The figure is a flowchart showing processing operations related to defrost operation, and Figure 14 is a time chart of defrost operation, where (a) is a time chart for defrost during cooling, and (b) is a time chart for defrost during cleaning. Fig. 15 is a flowchart showing the processing operation related to the protection operation when the four-way valve is activated, Fig. 16 is a flowchart showing the processing operation related to the beater motor overcurrent protection operation, and Fig. 17 is the flowchart showing the processing operation related to the protection operation when the four-way valve is operated. 5 is a flowchart showing processing operations related to control operations. 2... Hopper, 4... Hopper cooling coil, 5...
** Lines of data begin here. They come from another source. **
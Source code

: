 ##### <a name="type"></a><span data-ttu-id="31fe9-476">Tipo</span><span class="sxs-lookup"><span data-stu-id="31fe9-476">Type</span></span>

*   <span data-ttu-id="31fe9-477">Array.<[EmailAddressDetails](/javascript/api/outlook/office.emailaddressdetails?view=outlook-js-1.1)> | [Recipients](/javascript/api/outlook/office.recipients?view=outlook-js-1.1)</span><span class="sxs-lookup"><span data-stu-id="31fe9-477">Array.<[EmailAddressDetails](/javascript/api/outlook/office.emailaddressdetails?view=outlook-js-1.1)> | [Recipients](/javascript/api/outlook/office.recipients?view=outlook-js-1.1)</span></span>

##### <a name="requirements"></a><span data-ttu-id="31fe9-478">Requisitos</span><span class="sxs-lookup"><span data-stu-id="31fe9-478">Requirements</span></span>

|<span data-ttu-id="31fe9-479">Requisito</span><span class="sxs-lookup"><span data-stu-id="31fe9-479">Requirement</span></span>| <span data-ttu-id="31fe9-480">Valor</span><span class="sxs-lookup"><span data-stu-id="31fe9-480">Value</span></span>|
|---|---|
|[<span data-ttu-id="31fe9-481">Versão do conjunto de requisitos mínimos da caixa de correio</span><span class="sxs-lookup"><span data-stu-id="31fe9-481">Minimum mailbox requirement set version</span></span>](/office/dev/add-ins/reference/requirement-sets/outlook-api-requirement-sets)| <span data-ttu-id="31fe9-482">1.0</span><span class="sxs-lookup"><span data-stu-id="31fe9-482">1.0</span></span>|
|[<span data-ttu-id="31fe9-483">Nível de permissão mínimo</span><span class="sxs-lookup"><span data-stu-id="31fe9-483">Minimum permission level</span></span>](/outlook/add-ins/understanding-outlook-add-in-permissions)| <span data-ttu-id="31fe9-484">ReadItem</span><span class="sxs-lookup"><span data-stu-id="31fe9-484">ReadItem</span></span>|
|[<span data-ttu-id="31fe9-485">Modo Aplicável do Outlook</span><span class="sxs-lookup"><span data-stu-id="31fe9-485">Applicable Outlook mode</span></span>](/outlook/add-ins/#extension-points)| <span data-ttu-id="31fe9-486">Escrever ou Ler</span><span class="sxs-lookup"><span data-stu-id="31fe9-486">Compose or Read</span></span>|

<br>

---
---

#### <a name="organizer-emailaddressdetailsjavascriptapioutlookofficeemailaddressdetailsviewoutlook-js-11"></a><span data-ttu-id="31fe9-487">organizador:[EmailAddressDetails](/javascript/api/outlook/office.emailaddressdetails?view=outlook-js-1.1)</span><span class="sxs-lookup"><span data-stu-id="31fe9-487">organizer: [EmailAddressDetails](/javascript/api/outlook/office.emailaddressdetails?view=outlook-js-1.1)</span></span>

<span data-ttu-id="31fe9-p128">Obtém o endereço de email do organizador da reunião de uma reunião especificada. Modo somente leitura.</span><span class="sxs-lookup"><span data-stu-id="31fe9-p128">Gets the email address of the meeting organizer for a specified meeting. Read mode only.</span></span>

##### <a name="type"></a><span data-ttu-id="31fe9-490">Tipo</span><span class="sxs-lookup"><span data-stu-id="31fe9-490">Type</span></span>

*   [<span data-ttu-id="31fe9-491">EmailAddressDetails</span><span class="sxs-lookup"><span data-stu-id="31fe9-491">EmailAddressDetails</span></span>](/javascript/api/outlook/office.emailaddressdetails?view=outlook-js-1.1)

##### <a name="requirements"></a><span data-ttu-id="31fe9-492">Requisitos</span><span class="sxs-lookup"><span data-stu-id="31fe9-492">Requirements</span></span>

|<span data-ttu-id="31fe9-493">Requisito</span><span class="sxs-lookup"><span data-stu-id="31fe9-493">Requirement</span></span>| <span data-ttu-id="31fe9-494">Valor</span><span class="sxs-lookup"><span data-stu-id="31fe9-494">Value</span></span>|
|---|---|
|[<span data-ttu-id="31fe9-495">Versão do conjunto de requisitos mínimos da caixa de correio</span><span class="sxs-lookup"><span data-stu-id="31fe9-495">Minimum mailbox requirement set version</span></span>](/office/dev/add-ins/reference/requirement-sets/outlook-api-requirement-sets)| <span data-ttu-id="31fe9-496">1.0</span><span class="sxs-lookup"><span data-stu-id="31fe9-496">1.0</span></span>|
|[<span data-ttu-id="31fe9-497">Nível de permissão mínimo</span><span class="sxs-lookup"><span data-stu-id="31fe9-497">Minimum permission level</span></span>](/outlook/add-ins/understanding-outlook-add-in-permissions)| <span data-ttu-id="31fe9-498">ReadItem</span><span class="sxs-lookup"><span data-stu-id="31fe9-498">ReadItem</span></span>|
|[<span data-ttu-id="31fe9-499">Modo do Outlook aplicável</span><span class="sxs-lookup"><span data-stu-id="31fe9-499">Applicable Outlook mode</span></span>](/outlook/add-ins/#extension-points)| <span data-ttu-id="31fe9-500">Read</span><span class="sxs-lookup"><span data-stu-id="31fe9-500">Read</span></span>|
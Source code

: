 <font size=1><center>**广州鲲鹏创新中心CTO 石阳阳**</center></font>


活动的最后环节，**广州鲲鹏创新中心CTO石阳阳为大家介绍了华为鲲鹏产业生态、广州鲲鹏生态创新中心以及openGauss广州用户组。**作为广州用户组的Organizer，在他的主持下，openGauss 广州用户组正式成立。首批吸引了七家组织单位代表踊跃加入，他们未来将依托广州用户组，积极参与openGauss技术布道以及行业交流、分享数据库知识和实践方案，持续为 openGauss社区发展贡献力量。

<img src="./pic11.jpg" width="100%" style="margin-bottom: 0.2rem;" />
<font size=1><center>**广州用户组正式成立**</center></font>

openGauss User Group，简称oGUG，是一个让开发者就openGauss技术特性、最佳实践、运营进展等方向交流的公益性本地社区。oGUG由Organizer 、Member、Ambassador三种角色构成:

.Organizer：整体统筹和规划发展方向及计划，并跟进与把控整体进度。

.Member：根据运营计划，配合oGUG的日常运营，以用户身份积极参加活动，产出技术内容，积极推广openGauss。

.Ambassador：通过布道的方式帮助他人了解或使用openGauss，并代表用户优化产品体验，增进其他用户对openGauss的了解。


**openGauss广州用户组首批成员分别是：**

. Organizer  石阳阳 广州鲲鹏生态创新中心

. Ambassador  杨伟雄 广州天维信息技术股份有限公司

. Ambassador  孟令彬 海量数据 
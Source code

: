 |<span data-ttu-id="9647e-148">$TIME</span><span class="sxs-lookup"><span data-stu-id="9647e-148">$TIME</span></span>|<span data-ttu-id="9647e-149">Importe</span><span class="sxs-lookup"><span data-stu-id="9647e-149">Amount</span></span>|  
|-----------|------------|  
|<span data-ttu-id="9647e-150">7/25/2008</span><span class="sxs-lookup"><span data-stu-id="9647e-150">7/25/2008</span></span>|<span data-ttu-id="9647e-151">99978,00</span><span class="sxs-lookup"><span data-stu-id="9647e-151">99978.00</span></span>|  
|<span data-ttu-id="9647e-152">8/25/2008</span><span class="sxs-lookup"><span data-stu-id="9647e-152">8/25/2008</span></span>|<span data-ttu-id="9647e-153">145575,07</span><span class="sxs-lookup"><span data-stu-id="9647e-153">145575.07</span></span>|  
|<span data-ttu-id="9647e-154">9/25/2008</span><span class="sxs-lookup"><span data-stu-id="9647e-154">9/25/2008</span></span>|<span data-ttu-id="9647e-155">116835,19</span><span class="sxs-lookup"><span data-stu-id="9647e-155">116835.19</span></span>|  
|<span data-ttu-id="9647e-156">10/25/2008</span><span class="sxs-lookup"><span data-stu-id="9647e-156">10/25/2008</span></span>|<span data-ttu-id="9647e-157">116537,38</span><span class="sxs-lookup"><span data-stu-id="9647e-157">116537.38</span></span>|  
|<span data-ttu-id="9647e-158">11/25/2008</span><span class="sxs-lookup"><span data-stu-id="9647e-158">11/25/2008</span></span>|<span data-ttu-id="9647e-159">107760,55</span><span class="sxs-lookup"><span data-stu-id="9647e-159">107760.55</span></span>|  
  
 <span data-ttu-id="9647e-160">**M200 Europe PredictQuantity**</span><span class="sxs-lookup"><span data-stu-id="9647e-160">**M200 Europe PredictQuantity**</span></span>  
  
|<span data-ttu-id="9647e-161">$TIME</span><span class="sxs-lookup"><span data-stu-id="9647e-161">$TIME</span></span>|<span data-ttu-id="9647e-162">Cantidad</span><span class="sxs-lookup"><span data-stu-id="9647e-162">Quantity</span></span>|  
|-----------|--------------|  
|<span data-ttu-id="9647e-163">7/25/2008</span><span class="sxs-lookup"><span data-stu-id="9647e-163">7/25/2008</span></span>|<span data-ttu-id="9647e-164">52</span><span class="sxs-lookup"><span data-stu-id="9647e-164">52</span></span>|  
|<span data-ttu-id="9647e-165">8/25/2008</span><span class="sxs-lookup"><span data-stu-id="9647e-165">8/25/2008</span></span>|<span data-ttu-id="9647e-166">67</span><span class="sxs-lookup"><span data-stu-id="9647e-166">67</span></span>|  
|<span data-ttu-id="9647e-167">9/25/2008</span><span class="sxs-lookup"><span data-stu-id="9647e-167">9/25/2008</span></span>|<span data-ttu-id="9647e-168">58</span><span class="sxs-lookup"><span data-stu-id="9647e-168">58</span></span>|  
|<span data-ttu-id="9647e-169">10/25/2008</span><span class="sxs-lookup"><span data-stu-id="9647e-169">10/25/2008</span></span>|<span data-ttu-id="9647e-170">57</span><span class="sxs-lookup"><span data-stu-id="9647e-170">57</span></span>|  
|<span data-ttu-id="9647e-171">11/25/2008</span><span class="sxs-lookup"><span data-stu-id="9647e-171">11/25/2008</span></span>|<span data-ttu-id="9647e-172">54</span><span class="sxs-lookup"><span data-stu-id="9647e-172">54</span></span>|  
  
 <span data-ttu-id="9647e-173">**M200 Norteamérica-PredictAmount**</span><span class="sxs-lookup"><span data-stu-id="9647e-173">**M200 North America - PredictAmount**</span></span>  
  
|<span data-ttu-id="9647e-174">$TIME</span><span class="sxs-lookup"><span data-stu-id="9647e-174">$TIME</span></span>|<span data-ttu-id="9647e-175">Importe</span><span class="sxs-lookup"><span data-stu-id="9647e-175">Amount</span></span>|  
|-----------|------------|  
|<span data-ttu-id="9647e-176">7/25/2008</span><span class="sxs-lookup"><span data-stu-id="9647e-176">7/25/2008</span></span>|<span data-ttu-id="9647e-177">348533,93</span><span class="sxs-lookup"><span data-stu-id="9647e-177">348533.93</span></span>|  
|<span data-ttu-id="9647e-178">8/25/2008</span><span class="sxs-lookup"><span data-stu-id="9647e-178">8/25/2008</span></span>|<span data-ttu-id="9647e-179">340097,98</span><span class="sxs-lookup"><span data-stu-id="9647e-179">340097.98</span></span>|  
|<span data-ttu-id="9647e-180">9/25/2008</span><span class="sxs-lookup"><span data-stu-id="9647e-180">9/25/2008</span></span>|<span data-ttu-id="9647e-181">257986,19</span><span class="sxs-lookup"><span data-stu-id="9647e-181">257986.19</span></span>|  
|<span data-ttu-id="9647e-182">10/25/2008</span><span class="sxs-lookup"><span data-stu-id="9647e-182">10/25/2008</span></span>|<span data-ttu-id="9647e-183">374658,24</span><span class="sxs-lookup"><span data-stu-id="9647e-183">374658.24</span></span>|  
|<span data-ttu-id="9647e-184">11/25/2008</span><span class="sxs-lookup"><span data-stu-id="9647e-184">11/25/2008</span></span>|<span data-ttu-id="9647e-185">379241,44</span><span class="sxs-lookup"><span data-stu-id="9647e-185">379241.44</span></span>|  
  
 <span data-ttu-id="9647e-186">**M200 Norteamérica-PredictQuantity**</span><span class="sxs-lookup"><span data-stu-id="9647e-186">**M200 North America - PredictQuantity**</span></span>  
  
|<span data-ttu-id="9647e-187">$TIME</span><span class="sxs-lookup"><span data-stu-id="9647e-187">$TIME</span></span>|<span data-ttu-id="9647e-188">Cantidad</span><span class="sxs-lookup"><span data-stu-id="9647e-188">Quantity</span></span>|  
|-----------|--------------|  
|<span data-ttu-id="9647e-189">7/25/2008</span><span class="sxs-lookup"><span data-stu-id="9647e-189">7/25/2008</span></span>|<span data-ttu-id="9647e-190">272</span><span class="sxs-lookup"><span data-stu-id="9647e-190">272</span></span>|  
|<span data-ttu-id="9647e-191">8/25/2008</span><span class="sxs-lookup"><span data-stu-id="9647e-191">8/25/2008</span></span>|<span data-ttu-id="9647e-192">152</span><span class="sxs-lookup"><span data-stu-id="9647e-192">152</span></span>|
...Impeller for mix stirring, 6...Impeller motor. 7...Mix detection means, 8...Cooling cylinder, l
O... Beater 111... Evaporator, I2... Beater motor, 15... Take-out lever, 16... Plunger, 17... Extraction path, 18... Compressor, 19... ...Four-way valve, 20...Water-cooled condenser, 2
4... Cooling cylinder valve, 26... Cooling hopper valve,
28...Late stage capillary tube, 31...Cylinder sensor, 32...Hopper sensor, 34...
・Hot gas (H, G) cylinder valve, 35... Hot gas (H, G) hopper valve, 36... Reverse valve, 3
8... Sterilization/cold storage sensor, 41... Water saving valve, 50
...Operation panel, 51...sterilization switch, 53...
・Cooling operation switch, 54...Energy saving operation switch,
55...Defrost switch, 56...Cleaning switch, 57...Stop switch, 58...Mix out lamp, 59...Abnormality alarm lamp, 61...7 segment display, ILED~4LED・...LED for sterilization monitor. Figure 1 (b) Figure 4 Figure 12 Figure 13 Figure (a) 4 Figure 5 (b) Figure 16 Figure 7

Claims (1)

[Claims] A frozen dessert manufacturing apparatus in which a mix stored in a hopper is supplied into a cooling cylinder, and soft ice cream, etc. produced in the cooling cylinder is taken out by a takeout device, which includes a compressor, a condenser, and a link between the hopper and the cooling cylinder. A refrigeration system consisting of a cooler, etc. attached to each of the hoppers is provided with a four-way switching valve that forms a hot gas cycle, and a four-way switching valve is provided for the hopper and the cooling cylinder, which receive a cooling action and a heating action by the four-way switching valve. A cooling solenoid valve and a heating solenoid valve are arranged to control the flow of liquefied refrigerant and high-temperature refrigerant gas, respectively.
A frozen dessert manufacturing apparatus characterized by comprising means for opening all of the solenoid valves for a certain period of time when switching the four-way valve.